On assiste toujours à de nombreuses alertes sur les cas de disparitions d’enfants. Pourquoi le phénomène prend-t-il de l’ampleur ?

Le phénomène des disparitions d’enfants en Côte d’Ivoire suscite une forte inquiétude, mais il est important de noter que plusieurs facteurs de vulnérabilité se cumulent aujourd’hui, tandis que les mécanismes de protection de l’enfance au sein des familles et des communautés se sont progressivement affaiblis. Autrefois, les enfants grandissaient dans un environnement où la surveillance était souvent partagée entre les parents, la famille élargie, les voisins et l’ensemble de la communauté. Aujourd’hui, les familles sont davantage isolées, les parents sont fortement mobilisés par les contraintes économiques, et les liens de proximité se sont affaiblis. Parallèlement, certains enfants se voient confier des responsabilités qui dépassent leur niveau de maturité. Ils circulent seuls, gardent leurs cadets ou effectuent des tâches quotidiennes dans des environnements devenus plus complexes et moins sécurisés qu’auparavant. De plus, certains parents, devenus parents très jeunes ou sans accompagnement suffisant, n’ont pas toujours pleinement conscience des exigences permanentes qu’impose la protection d’un enfant dans le contexte actuel. De plus, la disparition progressive de certains réflexes communautaires contribue à cette vulnérabilité. Là où autrefois plusieurs adultes surveillaient naturellement les enfants du quartier, beaucoup considèrent aujourd’hui que cela relève exclusivement de la responsabilité des parents.
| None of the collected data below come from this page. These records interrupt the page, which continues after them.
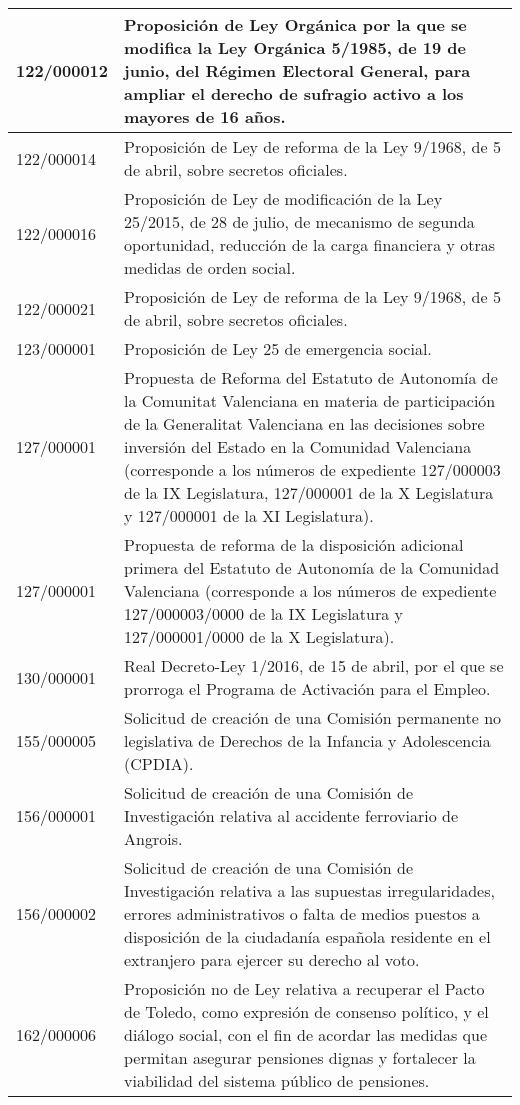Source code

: {\begin{table}[H]
\begin{center}
\begin{tabularx}{\linewidth}{| l | X |}
\hline
122/000012 & Proposición de Ley Orgánica por la que se modifica la Ley Orgánica 5/1985, de 19 de junio, del Régimen Electoral General, para ampliar el derecho de sufragio activo a los mayores de 16 años. \\
\hline
122/000014 & Proposición de Ley de reforma de la Ley 9/1968, de 5 de abril, sobre secretos oficiales. \\
\hline
122/000016 & Proposición de Ley de modificación de la Ley 25/2015, de 28 de julio, de mecanismo de segunda oportunidad, reducción de la carga financiera y otras medidas de orden social. \\
\hline
122/000021 & Proposición de Ley de reforma de la Ley 9/1968, de 5 de abril, sobre secretos oficiales. \\
\hline
123/000001 & Proposición de Ley 25 de emergencia social. \\
\hline
127/000001 & Propuesta de Reforma del Estatuto de Autonomía de la Comunitat Valenciana en materia de participación de la Generalitat Valenciana en las decisiones sobre inversión del Estado en la Comunidad Valenciana (corresponde a los números de expediente 127/000003 de la IX Legislatura, 127/000001 de la X Legislatura y 127/000001 de la XI Legislatura). \\
\hline
127/000001 & Propuesta de reforma de la disposición adicional primera del Estatuto de Autonomía de la Comunidad Valenciana (corresponde a los números de expediente 127/000003/0000 de la IX Legislatura y 127/000001/0000 de la X Legislatura). \\
\hline
130/000001 & Real Decreto-Ley 1/2016, de 15 de abril, por el que se prorroga el Programa de Activación para el Empleo. \\
\hline
155/000005 & Solicitud de creación de una Comisión permanente no legislativa de Derechos de la Infancia y Adolescencia (CPDIA). \\
\hline
156/000001 & Solicitud de creación de una Comisión de Investigación relativa al accidente ferroviario de Angrois. \\
\hline
156/000002 & Solicitud de creación de una Comisión de Investigación relativa a las supuestas irregularidades, errores administrativos o falta de medios puestos a disposición de la ciudadanía española residente en el extranjero para ejercer su derecho al voto. \\
\hline
162/000006 & Proposición no de Ley relativa a recuperar el Pacto de Toledo, como expresión de consenso político, y el diálogo social, con el fin de acordar las medidas que permitan asegurar pensiones dignas y fortalecer la viabilidad del sistema público de pensiones. \\

\end{tabularx}
\end{center}
\end{table}}
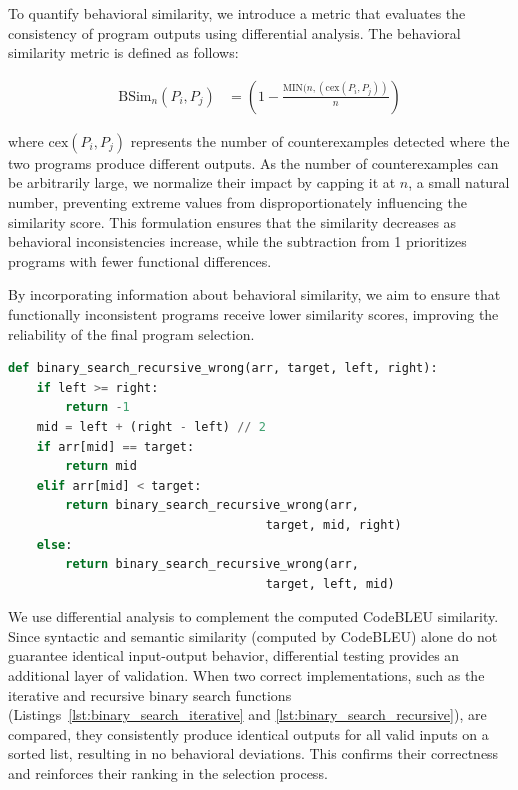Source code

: \documentclass{article}
\begin{document}
To quantify behavioral similarity, we introduce a metric that evaluates the consistency of program outputs using differential analysis. The behavioral similarity metric is defined as follows:

\begin{equation}
\label{eq:beh_similarity}
\begin{split}
    \text{BSim}_n(P_i, P_j) &=  \left(1 - \frac{\text{MIN}(n, ({\text{cex}}(P_i, P_j))}{n} \right)
\end{split}
\end{equation}

\noindent where \( \text{cex}(P_i, P_j) \) represents the number of counterexamples detected where the two programs produce different outputs. As the number of counterexamples can be arbitrarily large, we normalize their impact by capping it at \( n \), a small natural number, preventing extreme values from disproportionately influencing the similarity score. This formulation ensures that the similarity decreases as behavioral inconsistencies increase, while the subtraction from 1 prioritizes programs with fewer functional differences.

By incorporating information about behavioral similarity, we aim to ensure that functionally inconsistent programs receive lower similarity scores, improving the reliability of the final program selection.

\begin{lstlisting}[language=Python, caption={Incorrect Recursive Binary Search Implementation}, label={lst:binary_search_recursive_wrong}]
def binary_search_recursive_wrong(arr, target, left, right):
    if left >= right:
        return -1
    mid = left + (right - left) // 2
    if arr[mid] == target:
        return mid
    elif arr[mid] < target:
        return binary_search_recursive_wrong(arr, 
                                    target, mid, right)
    else:
        return binary_search_recursive_wrong(arr, 
                                    target, left, mid)
\end{lstlisting}

We use differential analysis to complement the computed CodeBLEU  similarity. 
Since syntactic and semantic similarity (computed by CodeBLEU) alone do not guarantee identical input-output behavior, differential testing provides an additional layer of validation. When two correct implementations, such as the iterative and recursive binary search functions (Listings~\ref{lst:binary_search_iterative} and \ref{lst:binary_search_recursive}), are compared, they consistently produce identical outputs for all valid inputs on a sorted list, resulting in no behavioral deviations. This confirms their correctness and reinforces their ranking in the selection process.
\end{document}
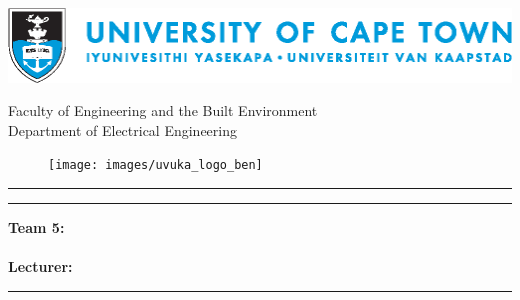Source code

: \begin{center}
\begin{minipage}{1\textwidth}
\begin{center}
	
\begin{center}
\includegraphics[width=1\linewidth]{"UCThoriz"}
\end{center}
\vskip20pt
\LARGE{Faculty of Engineering and the Built Environment}\\
Department of Electrical Engineering\\
\coursecode
\vskip10pt
\begin{figure}[H]
\centering
\hspace{-3em}
\texttt{[image: images/uvuka\_logo\_ben]}
\vskip20pt
\end{figure}
\hrule
\vskip20pt
\Huge\thetitle
\vskip20pt
\hrule
\vskip20pt
\Large\textbf{Team 5:}\\
\theauthor\\
\vskip10pt
\textbf{Lecturer:} \staffmember
\vskip20pt
\hrule
\vskip20pt
\thedate\\
\end{center}
\end{minipage}
\end{center}

\newpage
Les réseaux sociaux participent-ils à retrouver ces enfants ?

Effectivement, les réseaux sociaux contribuent très souvent à retrouver des enfants disparus en permettant une diffusion rapide des avis de recherche, une mobilisation massive de la population et la collecte rapide de témoignages. Grâce à eux, l’information peut atteindre en quelques heures des milliers de personnes susceptibles d’apercevoir l’enfant ou de fournir des renseignements utiles. Cependant, ils présentent aussi des limites, notamment la propagation de fausses informations, de rumeurs ou d’anciennes alertes qui peuvent compliquer les recherches. Les réseaux sociaux sont donc devenus un outil précieux pour la protection de l’enfance, mais ils restent plus efficaces lorsqu’ils complètent l’action des familles, des communautés et des autorités compétentes.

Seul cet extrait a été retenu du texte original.